それだとくるとくんも戦いに加わったとしても戦況は変わらないだろう。俺は奴に聞こえないような小声でくるとくんに話しかけた。
「くるとくん、やめておけ......その傷じゃあ剣を振るだけで傷が開くぞ......」
するとくるとくんはまるで何かを決意しているような声で俺にこう言った。
「先輩......ここは僕が時間を稼ぎます。その間に奴を倒す方法を考えてください......」
「そ、そんなことは......」
「大丈夫。それにみんな生き残るために、僕も生き残るためにはこれしか方法が無いと思うんです。先輩は多少頭はおかしいけど、統帥能力はあるので僕よりも生き残らなければいけない人材なのです。とにかく、生きて会いましょう」
俺はくるとが行くのを止める事が出来なかった。程なくして身体中の筋肉が痙攣を起こし、その場から一歩も動けなくなってしまう。

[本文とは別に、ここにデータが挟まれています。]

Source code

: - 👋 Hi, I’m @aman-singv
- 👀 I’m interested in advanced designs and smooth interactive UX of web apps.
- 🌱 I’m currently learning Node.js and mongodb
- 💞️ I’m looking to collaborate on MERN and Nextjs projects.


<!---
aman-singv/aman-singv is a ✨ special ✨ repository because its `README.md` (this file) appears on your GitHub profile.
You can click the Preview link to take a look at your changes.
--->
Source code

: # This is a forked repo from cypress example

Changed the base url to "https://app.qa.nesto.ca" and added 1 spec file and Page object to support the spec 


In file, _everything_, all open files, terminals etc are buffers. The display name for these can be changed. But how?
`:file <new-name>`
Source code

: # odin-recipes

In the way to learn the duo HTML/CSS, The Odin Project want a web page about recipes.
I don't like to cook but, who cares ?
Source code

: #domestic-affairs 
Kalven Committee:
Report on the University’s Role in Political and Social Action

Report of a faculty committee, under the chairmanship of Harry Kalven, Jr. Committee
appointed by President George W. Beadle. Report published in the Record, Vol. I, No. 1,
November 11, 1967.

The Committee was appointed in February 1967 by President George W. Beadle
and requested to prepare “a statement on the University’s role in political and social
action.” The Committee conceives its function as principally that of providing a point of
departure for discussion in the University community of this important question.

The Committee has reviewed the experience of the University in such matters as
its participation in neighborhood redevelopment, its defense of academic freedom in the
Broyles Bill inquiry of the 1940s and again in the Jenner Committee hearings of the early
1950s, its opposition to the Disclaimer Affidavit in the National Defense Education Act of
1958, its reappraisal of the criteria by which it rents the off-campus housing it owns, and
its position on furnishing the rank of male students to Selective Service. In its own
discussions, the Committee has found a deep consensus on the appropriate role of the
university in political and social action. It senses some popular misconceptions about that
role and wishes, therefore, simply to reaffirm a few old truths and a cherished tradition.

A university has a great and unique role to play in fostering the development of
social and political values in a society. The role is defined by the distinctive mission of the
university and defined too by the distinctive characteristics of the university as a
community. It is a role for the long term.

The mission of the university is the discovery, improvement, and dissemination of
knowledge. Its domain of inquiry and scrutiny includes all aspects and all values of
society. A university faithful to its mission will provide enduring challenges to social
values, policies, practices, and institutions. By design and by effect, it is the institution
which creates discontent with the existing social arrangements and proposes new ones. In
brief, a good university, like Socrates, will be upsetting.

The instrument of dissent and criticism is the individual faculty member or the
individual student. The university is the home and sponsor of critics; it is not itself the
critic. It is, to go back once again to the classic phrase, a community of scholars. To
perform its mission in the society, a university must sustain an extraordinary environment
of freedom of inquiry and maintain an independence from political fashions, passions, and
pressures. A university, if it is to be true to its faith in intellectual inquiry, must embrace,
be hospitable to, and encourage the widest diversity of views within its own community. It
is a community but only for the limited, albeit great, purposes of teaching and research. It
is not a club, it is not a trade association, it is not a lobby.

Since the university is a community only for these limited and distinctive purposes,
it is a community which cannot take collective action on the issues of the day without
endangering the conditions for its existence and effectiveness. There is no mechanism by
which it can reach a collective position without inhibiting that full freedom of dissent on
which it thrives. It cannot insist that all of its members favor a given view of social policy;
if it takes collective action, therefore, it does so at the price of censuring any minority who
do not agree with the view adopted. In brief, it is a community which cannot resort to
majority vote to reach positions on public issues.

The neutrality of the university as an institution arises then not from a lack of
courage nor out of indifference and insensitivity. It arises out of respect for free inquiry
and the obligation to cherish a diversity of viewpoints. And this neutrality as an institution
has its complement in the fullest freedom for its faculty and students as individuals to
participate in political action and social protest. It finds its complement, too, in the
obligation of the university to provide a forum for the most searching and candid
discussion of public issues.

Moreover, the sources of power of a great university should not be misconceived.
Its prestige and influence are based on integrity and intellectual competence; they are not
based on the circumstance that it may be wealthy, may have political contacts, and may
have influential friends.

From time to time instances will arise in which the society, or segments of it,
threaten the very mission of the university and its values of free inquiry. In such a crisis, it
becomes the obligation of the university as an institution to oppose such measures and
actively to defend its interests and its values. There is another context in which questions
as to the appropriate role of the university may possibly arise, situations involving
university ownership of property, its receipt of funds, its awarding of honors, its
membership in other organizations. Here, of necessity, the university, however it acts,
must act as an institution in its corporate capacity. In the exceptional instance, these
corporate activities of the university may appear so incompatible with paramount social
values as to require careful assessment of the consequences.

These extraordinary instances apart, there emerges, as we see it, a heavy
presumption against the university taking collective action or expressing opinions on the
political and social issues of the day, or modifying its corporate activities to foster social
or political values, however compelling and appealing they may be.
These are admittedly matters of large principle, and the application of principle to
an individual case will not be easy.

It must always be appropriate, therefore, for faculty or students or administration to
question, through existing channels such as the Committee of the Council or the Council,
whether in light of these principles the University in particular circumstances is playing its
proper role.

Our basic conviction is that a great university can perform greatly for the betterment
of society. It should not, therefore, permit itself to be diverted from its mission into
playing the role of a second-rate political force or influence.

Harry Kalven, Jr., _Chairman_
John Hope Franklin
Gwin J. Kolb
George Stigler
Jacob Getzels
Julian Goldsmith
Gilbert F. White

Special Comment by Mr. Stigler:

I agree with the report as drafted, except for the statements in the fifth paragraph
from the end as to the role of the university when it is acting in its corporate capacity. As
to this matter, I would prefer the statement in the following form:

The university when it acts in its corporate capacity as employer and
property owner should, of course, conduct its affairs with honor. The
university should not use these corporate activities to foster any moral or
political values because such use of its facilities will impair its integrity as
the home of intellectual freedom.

「これに比べたらまだまだ俺も頑張れるよな? 満身創痍にも程があるだろ。とにかくなんか木の上に歌ちゃんがいるから、星夜を担いで行ってみるか」
いきなり誰かに身体を担がれて、どこかに運ばれてしまっている俺の図。抵抗しようにも指一本も動かす事が出来ないので、なすすべなしの状態だ。
「ほい、新たな患者様を木の上に置きに来てやったぞ。そんじゃ星夜を頼んだ歌ちゃん。てなわけで俺様は意識を失った分取り戻しに向かうとしようか」
諸星はいつのまにか目覚めていて、死んではいなかった。それはよかったんだけど、怪我人の扱い雑じゃないかい? いやまあ......俺にはもうツッコむ力も残されてすらいないから、もうこれに関しては何も言うまい。
「うんしょよいしょ。戦いが終わった気がしたので僕は出てきました!」
「グフゥ......!?」
星歌の服がモゾモゾ動いたと思ったら、急に精霊が俺の顔に飛びこんできた。この戦場に場違いレベルの精霊が舞い降りる。
「すみません。少々失礼な事を言いますけど、なんで星夜さんはこんなに怪我をしているんですか? 全身切傷打撲、肋骨が2本折れ、両足肉離れ、僕が避難していた時に何が起きていたんでしょう?」
まさかのコイツは俺達が死闘を繰り広げていた最中に、比較的安全な場所にいる星歌の服の中に隠れていやがったのだ。いやまあ確かにこの小さな身体じゃ戦えないだろうけども......
「魔力的にもう回復魔法を使えないのかな......? そうだ、あなたも星夜の治療を手伝ってほしいな。そしたら怪我もなんとかなる程度まで回復させることが出来るかもしれない」
「わかりました。展開はよく分からないですけど手伝います」
星歌達が回復してくれている間に戦況を見てみよう。とは思ってみたけど、あの謎のヒーローはどこ行きやがったんだ? 戦闘になる前には俺達と共闘の雰囲気を出していたのに、いざ始まってみれば結局何もしていないという。どこにいるんだろう......あっ!
「なぜか人間に土をかけて埋めている。そのあと石を置いた......これって墓か? バスの中に死者が......」
そういえばアナライザは人間に寄生する寄生虫だったな。それじゃもしかして......おっと!? ヒーローが木の影で出方を伺うような素振りを見せている。
「ハッハッハ! 最初に潰れるのは誰だろうなーー!」
確かにくるとくんは肩に重傷を負っていて、諸星は背中に大きな傷があるという、いつ潰れてもおかしくはない状況だ。
「俺はお前に眼中なんてねぇよ......俺達には本当の戦いがこの先待っているからな。その過程で今はお前が邪魔だ」
諸星は気丈に振る舞っているが、やはり実力差が激しいのか徐々に押されてきている。やっぱりこの上級魔物を倒すには強烈な一撃を叩き込むしかないだろう。
「我が力の奔流に望むは崩壊なり、並ぶ者は崩壊なり、無我の境地に平定なり」
まなかの一撃で決めるしか無い。